◆ **INPUT DATA**
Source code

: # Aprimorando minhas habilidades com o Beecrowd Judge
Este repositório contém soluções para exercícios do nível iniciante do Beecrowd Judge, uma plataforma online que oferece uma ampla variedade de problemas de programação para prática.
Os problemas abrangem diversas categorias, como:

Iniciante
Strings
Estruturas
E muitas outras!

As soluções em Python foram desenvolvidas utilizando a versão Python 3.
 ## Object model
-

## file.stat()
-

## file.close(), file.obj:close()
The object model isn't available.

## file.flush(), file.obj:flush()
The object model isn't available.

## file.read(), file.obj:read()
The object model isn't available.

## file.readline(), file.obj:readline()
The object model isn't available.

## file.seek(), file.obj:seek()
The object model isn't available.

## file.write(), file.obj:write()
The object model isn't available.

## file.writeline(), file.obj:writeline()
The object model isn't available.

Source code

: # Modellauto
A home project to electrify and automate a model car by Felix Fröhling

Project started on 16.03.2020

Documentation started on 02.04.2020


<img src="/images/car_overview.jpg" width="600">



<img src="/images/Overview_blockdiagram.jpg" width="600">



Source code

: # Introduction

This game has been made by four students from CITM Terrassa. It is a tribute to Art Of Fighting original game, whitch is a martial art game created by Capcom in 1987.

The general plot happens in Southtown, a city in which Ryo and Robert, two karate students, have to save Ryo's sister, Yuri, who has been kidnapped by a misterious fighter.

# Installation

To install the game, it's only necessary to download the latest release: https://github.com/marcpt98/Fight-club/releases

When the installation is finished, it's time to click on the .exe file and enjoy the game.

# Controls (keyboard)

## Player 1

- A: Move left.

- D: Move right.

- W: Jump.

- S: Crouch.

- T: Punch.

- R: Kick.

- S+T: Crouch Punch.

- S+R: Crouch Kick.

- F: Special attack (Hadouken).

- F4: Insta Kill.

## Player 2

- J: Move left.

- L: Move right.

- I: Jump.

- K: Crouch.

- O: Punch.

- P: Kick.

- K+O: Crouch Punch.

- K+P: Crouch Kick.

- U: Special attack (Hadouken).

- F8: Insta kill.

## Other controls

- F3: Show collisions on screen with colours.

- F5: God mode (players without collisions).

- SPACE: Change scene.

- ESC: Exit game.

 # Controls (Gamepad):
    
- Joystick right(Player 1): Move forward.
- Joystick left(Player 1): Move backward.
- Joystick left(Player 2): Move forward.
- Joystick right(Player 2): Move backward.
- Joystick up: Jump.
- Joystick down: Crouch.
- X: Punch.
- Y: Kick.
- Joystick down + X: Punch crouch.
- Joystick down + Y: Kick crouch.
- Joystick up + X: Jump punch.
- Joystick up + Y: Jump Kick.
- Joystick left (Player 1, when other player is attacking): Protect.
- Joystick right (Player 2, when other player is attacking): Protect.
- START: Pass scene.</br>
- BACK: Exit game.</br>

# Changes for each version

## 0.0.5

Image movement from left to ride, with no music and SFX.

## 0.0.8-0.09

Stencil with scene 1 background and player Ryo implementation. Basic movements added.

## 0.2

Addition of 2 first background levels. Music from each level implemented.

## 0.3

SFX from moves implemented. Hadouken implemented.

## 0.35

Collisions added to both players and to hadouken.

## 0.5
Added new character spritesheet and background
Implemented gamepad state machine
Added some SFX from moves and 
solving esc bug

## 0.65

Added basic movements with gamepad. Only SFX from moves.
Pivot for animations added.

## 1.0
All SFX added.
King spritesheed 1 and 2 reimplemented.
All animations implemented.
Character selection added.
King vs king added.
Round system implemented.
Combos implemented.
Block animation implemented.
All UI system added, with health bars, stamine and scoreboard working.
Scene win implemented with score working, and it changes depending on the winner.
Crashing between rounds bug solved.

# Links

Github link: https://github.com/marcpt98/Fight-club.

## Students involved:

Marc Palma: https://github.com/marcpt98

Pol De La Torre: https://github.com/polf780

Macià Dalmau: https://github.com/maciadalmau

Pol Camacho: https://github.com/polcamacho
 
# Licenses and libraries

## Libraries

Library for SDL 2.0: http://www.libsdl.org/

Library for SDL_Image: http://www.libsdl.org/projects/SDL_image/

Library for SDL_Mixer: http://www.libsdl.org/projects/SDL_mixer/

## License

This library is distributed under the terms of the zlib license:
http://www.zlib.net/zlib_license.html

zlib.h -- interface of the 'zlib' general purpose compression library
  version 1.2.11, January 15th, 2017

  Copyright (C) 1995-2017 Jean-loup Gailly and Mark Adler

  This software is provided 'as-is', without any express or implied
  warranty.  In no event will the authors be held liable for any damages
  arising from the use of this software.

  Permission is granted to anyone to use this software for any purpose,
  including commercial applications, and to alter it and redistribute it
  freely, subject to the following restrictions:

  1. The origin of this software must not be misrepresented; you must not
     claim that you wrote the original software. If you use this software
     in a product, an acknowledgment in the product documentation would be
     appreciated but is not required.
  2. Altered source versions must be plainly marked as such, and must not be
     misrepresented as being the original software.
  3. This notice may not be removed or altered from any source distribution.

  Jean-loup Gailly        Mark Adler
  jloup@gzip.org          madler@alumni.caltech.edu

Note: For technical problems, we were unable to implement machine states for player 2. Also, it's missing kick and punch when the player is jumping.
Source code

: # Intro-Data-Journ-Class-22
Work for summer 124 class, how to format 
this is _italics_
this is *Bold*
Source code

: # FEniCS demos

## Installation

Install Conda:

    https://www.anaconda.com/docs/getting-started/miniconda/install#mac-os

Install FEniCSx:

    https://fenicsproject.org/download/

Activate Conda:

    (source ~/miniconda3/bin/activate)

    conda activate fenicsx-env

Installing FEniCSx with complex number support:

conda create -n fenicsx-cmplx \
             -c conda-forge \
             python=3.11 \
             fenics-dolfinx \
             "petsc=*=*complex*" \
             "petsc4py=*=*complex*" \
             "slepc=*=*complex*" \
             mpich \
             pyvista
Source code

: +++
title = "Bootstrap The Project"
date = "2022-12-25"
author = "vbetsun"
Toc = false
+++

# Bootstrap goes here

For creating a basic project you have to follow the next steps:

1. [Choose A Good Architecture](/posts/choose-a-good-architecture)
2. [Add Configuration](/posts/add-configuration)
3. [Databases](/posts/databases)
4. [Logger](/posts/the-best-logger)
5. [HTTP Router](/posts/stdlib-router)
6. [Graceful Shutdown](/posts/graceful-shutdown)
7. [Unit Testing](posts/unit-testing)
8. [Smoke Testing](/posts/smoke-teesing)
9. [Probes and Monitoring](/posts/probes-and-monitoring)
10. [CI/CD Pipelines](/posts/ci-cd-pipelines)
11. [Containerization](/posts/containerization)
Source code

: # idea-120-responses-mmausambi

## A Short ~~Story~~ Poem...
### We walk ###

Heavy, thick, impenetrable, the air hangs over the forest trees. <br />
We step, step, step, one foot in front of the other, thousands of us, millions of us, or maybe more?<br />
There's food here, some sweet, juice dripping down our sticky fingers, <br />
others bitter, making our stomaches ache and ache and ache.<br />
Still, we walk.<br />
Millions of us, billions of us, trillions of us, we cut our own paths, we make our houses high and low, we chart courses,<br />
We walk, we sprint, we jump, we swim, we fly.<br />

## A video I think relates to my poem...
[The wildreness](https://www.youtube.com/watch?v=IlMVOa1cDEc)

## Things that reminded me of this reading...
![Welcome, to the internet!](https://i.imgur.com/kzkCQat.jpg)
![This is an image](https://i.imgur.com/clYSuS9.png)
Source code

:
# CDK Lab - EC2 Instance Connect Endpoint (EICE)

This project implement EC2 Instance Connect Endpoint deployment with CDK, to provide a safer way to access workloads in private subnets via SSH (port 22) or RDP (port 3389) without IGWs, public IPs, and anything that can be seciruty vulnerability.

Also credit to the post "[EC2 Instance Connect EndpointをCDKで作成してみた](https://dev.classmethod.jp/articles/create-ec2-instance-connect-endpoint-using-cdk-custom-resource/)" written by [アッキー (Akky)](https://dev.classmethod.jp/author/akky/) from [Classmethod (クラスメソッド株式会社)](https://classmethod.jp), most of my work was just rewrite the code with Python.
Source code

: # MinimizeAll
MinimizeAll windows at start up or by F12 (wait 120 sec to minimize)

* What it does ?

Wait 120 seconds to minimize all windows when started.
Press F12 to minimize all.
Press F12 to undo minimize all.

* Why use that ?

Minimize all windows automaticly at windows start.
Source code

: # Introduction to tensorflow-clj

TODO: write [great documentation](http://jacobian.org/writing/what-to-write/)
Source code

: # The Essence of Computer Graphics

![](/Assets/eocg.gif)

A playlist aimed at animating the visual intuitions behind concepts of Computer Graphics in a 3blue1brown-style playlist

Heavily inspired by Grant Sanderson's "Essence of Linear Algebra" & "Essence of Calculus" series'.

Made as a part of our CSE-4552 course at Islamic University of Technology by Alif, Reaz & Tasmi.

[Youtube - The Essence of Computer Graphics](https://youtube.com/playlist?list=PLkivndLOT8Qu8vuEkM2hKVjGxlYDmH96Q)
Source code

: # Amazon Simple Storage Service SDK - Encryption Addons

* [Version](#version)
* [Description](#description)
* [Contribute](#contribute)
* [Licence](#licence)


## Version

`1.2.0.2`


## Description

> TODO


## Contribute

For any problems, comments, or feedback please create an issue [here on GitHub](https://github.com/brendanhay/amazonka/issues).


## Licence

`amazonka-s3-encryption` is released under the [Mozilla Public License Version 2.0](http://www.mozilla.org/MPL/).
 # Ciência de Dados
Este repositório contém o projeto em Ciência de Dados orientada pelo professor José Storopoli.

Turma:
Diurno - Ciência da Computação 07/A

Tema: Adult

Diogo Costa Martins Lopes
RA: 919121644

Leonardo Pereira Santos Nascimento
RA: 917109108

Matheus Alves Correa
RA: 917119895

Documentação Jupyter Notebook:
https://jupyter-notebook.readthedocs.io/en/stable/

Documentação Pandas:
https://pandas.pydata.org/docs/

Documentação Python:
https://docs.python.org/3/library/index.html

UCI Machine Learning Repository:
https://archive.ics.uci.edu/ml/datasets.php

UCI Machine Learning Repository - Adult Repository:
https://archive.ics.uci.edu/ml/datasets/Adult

◆ **TASK STATEMENT**
Please return only the lines above, starting at the line that has "Github link: https://github.com/marcpt98/Fight-club." and ending at the line that has "http://www.zlib.net/zlib_license.html", keeping both and leaving each one unchanged.

◆ **SOLUTION TO THE EXERCISE**
Github link: https://github.com/marcpt98/Fight-club.

## Students involved:

Marc Palma: https://github.com/marcpt98

Pol De La Torre: https://github.com/polf780

Macià Dalmau: https://github.com/maciadalmau

Pol Camacho: https://github.com/polcamacho
 
# Licenses and libraries

## Libraries

Library for SDL 2.0: http://www.libsdl.org/

Library for SDL_Image: http://www.libsdl.org/projects/SDL_image/

Library for SDL_Mixer: http://www.libsdl.org/projects/SDL_mixer/

## License

This library is distributed under the terms of the zlib license:
http://www.zlib.net/zlib_license.html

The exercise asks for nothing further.